Youth-dominated crimes have surged to their highest level in Queensland since the state government launched a controversial crackdown on juvenile offenders.
Queensland police figures show the number of break-ins, burglaries, shop and car thefts, joy rides, arson and property damage in March were at their highest level since the controversial crackdown began in April 2021.
After three high-profile killings involving youths driving stolen cars last year, new laws were passed allowing teen offenders to be fitted with GPS trackers, and be denied the presumption of bail if caught committing serious offences while on bail.
The Palaszczuk government has said the laws target 400 "hardcore recidivist" offenders, most of whom are Indigenous.
The policies have been panned by the Greens, human rights groups and civil libertarians.
The Queensland Children's Court in December said there was such a backlog that children were being held in custody for almost a year before their cases are heard.
Queensland Police statistics for last month show there were more than 700 property offences, 340 instances of burglary, shop or car theft and 56 joyrides every day.

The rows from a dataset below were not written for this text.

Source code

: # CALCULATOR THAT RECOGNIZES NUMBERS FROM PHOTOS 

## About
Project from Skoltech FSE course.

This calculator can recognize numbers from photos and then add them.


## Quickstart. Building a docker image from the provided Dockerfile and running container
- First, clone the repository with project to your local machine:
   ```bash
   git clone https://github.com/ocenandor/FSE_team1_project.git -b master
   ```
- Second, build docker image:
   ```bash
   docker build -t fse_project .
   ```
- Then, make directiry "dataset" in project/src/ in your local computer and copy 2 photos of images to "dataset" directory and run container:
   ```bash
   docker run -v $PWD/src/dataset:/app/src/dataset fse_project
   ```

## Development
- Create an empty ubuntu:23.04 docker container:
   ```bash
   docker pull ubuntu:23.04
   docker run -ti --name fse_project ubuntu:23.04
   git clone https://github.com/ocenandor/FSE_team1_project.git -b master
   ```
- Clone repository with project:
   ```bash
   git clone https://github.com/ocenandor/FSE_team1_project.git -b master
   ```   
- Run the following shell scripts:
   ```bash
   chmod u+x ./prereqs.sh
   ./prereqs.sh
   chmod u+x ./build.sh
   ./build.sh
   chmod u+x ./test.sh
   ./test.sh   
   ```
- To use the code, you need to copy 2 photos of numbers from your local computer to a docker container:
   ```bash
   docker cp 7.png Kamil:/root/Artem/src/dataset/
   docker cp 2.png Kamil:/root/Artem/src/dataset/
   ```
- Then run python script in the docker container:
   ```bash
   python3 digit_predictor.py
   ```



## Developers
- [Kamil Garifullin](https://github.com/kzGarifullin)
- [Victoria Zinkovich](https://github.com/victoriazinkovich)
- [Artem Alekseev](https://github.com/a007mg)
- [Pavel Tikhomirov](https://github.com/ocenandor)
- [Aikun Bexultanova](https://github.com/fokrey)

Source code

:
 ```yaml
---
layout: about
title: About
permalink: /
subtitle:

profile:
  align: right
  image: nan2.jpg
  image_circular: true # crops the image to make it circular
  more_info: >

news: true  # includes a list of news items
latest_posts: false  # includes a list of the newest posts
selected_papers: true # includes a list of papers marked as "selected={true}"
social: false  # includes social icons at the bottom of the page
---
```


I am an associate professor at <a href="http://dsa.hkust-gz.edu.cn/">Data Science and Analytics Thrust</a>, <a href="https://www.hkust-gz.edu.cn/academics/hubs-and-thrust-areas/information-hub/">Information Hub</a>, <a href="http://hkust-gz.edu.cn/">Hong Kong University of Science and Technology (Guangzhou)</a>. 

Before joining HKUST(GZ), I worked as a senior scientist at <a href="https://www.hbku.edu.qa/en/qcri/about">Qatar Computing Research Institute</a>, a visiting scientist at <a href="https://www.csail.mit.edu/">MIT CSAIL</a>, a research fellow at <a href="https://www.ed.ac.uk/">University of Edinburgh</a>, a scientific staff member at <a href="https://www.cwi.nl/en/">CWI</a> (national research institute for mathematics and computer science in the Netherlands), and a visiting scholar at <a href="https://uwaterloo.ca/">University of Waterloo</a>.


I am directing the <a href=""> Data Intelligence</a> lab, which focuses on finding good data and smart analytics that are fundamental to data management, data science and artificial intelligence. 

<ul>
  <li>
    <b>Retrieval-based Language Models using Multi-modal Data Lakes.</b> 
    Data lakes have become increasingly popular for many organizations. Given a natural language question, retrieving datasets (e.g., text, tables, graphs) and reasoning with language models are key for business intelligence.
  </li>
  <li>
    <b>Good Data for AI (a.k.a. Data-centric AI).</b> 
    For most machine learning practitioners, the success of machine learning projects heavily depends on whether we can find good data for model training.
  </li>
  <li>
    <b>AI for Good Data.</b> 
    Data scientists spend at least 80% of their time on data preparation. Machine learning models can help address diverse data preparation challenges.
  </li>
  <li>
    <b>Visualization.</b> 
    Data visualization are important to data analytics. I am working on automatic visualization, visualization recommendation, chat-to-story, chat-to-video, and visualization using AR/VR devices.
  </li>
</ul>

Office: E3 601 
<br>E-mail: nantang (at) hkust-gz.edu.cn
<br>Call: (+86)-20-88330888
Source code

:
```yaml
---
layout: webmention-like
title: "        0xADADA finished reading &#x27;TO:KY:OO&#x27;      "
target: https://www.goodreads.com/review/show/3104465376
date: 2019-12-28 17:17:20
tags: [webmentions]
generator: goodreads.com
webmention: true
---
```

While those crimes are dominated by young offenders, the police figures don't provide a breakdown of offences by age group.
LNP Leader David Crisafulli says the rise in youth-dominated crimes, and the government's earlier admission that only three youths have been fitted with GPS anklets, shows the crackdown is failing.
"These thugs are running rampant and destroying lives and businesses every day while the state government sits on its hands," he said in a statement on Thursday.
"Labor has failed to get youth crime under control, failed to protect our community and failed to do the right thing by our children.
"Queenslanders deserve so much better than this."
LNP police spokesman Dale Last said the government should make breach of bail an offence of youth offenders.
He said the measure would allow police to intervene before offenders breaching bail committed further crime.
"The state government must strengthen our laws to get these young offenders off the streets," he said.
"If the government doesn't act now, it's only going to get worse."
Human rights groups and the Greens have previously called for the government to improve and properly fund social programs to break the cycle of crime for at-risk young people.